:: Material provided ::
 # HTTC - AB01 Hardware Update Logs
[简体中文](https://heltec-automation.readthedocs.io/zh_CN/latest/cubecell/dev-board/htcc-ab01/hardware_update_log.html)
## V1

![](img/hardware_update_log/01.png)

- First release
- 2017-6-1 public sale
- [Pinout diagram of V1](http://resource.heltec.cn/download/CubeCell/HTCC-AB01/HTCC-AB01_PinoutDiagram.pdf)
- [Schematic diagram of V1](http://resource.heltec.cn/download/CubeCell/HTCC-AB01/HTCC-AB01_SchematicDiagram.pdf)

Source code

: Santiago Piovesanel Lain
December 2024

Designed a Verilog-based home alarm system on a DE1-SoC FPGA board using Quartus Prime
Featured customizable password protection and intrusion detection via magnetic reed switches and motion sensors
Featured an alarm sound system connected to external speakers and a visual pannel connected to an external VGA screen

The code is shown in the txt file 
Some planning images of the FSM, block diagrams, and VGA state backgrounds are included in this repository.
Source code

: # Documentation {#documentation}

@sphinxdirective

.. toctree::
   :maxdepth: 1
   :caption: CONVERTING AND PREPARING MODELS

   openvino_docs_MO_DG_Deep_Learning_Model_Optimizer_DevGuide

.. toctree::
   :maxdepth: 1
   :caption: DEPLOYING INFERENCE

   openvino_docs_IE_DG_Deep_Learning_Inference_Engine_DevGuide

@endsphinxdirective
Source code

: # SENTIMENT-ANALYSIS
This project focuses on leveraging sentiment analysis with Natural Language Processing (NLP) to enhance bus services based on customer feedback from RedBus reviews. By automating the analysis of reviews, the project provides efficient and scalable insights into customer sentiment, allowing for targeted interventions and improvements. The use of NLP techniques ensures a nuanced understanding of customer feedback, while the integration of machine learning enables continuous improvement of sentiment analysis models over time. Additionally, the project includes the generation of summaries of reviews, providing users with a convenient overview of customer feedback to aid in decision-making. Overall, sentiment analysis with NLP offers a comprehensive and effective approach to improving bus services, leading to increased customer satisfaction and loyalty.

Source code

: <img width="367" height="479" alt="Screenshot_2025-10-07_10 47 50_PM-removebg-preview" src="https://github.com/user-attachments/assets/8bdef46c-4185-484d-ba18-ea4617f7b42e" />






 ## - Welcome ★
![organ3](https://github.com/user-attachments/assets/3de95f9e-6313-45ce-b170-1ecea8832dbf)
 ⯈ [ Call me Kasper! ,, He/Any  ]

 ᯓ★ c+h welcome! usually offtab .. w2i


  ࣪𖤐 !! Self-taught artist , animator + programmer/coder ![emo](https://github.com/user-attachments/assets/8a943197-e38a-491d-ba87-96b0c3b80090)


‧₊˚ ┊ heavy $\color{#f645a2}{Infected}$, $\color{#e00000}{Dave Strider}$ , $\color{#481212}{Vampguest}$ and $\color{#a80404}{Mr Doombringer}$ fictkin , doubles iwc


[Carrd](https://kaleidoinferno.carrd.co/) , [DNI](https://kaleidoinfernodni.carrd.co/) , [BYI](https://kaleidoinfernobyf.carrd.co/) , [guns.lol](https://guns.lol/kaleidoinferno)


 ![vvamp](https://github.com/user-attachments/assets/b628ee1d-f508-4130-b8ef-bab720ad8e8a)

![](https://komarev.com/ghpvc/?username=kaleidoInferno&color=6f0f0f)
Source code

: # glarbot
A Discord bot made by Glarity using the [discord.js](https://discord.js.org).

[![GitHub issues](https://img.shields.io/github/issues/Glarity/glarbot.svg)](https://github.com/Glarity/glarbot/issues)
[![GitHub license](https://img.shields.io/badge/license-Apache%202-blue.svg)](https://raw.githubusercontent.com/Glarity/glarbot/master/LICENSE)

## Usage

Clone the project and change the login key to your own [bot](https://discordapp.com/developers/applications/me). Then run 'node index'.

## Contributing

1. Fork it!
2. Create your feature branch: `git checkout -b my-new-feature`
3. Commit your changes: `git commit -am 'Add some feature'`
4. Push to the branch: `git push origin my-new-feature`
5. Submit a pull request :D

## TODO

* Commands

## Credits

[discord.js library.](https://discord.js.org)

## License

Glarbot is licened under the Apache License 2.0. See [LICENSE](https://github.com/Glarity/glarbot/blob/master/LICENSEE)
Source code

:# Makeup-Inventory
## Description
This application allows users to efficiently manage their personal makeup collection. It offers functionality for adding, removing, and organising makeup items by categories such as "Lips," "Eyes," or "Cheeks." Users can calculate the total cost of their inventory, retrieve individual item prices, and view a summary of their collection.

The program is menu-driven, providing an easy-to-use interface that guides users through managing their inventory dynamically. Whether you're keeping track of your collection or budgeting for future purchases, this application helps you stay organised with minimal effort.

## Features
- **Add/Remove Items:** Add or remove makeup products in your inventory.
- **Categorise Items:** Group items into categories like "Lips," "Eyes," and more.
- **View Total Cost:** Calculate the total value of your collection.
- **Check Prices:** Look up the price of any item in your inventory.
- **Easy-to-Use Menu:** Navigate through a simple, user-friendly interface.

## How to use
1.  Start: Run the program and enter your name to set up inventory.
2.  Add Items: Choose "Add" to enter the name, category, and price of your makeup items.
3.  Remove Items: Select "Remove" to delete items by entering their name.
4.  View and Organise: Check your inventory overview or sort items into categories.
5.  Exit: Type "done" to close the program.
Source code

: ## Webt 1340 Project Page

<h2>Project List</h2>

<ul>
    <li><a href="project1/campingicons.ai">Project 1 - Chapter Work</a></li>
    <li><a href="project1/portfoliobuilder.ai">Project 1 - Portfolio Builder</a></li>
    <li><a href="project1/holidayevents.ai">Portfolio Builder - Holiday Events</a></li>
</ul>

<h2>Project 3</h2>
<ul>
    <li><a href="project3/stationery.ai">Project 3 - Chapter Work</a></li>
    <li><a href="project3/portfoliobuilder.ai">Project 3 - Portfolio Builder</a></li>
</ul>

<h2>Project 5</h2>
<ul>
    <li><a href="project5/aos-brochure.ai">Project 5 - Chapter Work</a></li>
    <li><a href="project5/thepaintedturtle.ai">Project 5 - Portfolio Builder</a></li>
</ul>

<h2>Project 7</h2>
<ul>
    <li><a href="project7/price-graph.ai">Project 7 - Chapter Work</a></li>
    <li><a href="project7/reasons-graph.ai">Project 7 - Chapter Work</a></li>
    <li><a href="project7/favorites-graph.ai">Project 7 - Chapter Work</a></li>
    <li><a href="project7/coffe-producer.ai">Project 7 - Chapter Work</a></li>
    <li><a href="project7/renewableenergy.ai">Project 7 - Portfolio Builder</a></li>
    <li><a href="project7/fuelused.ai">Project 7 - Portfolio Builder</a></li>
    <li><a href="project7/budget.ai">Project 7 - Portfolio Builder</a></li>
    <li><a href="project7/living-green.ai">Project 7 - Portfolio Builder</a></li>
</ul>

:: Action item ::
The whole listing above needs to be written out again exactly.

:: Response for this exercise ::
 # HTTC - AB01 Hardware Update Logs
[简体中文](https://heltec-automation.readthedocs.io/zh_CN/latest/cubecell/dev-board/htcc-ab01/hardware_update_log.html)
## V1

![](img/hardware_update_log/01.png)

- First release
- 2017-6-1 public sale
- [Pinout diagram of V1](http://resource.heltec.cn/download/CubeCell/HTCC-AB01/HTCC-AB01_PinoutDiagram.pdf)
- [Schematic diagram of V1](http://resource.heltec.cn/download/CubeCell/HTCC-AB01/HTCC-AB01_SchematicDiagram.pdf)

Source code

: Santiago Piovesanel Lain
December 2024

Designed a Verilog-based home alarm system on a DE1-SoC FPGA board using Quartus Prime
Featured customizable password protection and intrusion detection via magnetic reed switches and motion sensors
Featured an alarm sound system connected to external speakers and a visual pannel connected to an external VGA screen

The code is shown in the txt file 
Some planning images of the FSM, block diagrams, and VGA state backgrounds are included in this repository.
Source code

: # Documentation {#documentation}

@sphinxdirective

.. toctree::
   :maxdepth: 1
   :caption: CONVERTING AND PREPARING MODELS

   openvino_docs_MO_DG_Deep_Learning_Model_Optimizer_DevGuide

.. toctree::
   :maxdepth: 1
   :caption: DEPLOYING INFERENCE

   openvino_docs_IE_DG_Deep_Learning_Inference_Engine_DevGuide

@endsphinxdirective
Source code

: # SENTIMENT-ANALYSIS
This project focuses on leveraging sentiment analysis with Natural Language Processing (NLP) to enhance bus services based on customer feedback from RedBus reviews. By automating the analysis of reviews, the project provides efficient and scalable insights into customer sentiment, allowing for targeted interventions and improvements. The use of NLP techniques ensures a nuanced understanding of customer feedback, while the integration of machine learning enables continuous improvement of sentiment analysis models over time. Additionally, the project includes the generation of summaries of reviews, providing users with a convenient overview of customer feedback to aid in decision-making. Overall, sentiment analysis with NLP offers a comprehensive and effective approach to improving bus services, leading to increased customer satisfaction and loyalty.

Source code

: <img width="367" height="479" alt="Screenshot_2025-10-07_10 47 50_PM-removebg-preview" src="https://github.com/user-attachments/assets/8bdef46c-4185-484d-ba18-ea4617f7b42e" />






 ## - Welcome ★
![organ3](https://github.com/user-attachments/assets/3de95f9e-6313-45ce-b170-1ecea8832dbf)
 ⯈ [ Call me Kasper! ,, He/Any  ]

 ᯓ★ c+h welcome! usually offtab .. w2i


  ࣪𖤐 !! Self-taught artist , animator + programmer/coder ![emo](https://github.com/user-attachments/assets/8a943197-e38a-491d-ba87-96b0c3b80090)


‧₊˚ ┊ heavy $\color{#f645a2}{Infected}$, $\color{#e00000}{Dave Strider}$ , $\color{#481212}{Vampguest}$ and $\color{#a80404}{Mr Doombringer}$ fictkin , doubles iwc


[Carrd](https://kaleidoinferno.carrd.co/) , [DNI](https://kaleidoinfernodni.carrd.co/) , [BYI](https://kaleidoinfernobyf.carrd.co/) , [guns.lol](https://guns.lol/kaleidoinferno)


 ![vvamp](https://github.com/user-attachments/assets/b628ee1d-f508-4130-b8ef-bab720ad8e8a)

![](https://komarev.com/ghpvc/?username=kaleidoInferno&color=6f0f0f)
Source code

: # glarbot
A Discord bot made by Glarity using the [discord.js](https://discord.js.org).

[![GitHub issues](https://img.shields.io/github/issues/Glarity/glarbot.svg)](https://github.com/Glarity/glarbot/issues)
[![GitHub license](https://img.shields.io/badge/license-Apache%202-blue.svg)](https://raw.githubusercontent.com/Glarity/glarbot/master/LICENSE)

## Usage

Clone the project and change the login key to your own [bot](https://discordapp.com/developers/applications/me). Then run 'node index'.

## Contributing

1. Fork it!
2. Create your feature branch: `git checkout -b my-new-feature`
3. Commit your changes: `git commit -am 'Add some feature'`
4. Push to the branch: `git push origin my-new-feature`
5. Submit a pull request :D

## TODO

* Commands

## Credits

[discord.js library.](https://discord.js.org)

## License

Glarbot is licened under the Apache License 2.0. See [LICENSE](https://github.com/Glarity/glarbot/blob/master/LICENSEE)
Source code

:# Makeup-Inventory
## Description
This application allows users to efficiently manage their personal makeup collection. It offers functionality for adding, removing, and organising makeup items by categories such as "Lips," "Eyes," or "Cheeks." Users can calculate the total cost of their inventory, retrieve individual item prices, and view a summary of their collection.

The program is menu-driven, providing an easy-to-use interface that guides users through managing their inventory dynamically. Whether you're keeping track of your collection or budgeting for future purchases, this application helps you stay organised with minimal effort.

## Features
- **Add/Remove Items:** Add or remove makeup products in your inventory.
- **Categorise Items:** Group items into categories like "Lips," "Eyes," and more.
- **View Total Cost:** Calculate the total value of your collection.
- **Check Prices:** Look up the price of any item in your inventory.
- **Easy-to-Use Menu:** Navigate through a simple, user-friendly interface.

## How to use
1.  Start: Run the program and enter your name to set up inventory.
2.  Add Items: Choose "Add" to enter the name, category, and price of your makeup items.
3.  Remove Items: Select "Remove" to delete items by entering their name.
4.  View and Organise: Check your inventory overview or sort items into categories.
5.  Exit: Type "done" to close the program.
Source code

: ## Webt 1340 Project Page

<h2>Project List</h2>

<ul>
    <li><a href="project1/campingicons.ai">Project 1 - Chapter Work</a></li>
    <li><a href="project1/portfoliobuilder.ai">Project 1 - Portfolio Builder</a></li>
    <li><a href="project1/holidayevents.ai">Portfolio Builder - Holiday Events</a></li>
</ul>

<h2>Project 3</h2>
<ul>
    <li><a href="project3/stationery.ai">Project 3 - Chapter Work</a></li>
    <li><a href="project3/portfoliobuilder.ai">Project 3 - Portfolio Builder</a></li>
</ul>

<h2>Project 5</h2>
<ul>
    <li><a href="project5/aos-brochure.ai">Project 5 - Chapter Work</a></li>
    <li><a href="project5/thepaintedturtle.ai">Project 5 - Portfolio Builder</a></li>
</ul>

<h2>Project 7</h2>
<ul>
    <li><a href="project7/price-graph.ai">Project 7 - Chapter Work</a></li>
    <li><a href="project7/reasons-graph.ai">Project 7 - Chapter Work</a></li>
    <li><a href="project7/favorites-graph.ai">Project 7 - Chapter Work</a></li>
    <li><a href="project7/coffe-producer.ai">Project 7 - Chapter Work</a></li>
    <li><a href="project7/renewableenergy.ai">Project 7 - Portfolio Builder</a></li>
    <li><a href="project7/fuelused.ai">Project 7 - Portfolio Builder</a></li>
    <li><a href="project7/budget.ai">Project 7 - Portfolio Builder</a></li>
    <li><a href="project7/living-green.ai">Project 7 - Portfolio Builder</a></li>
</ul>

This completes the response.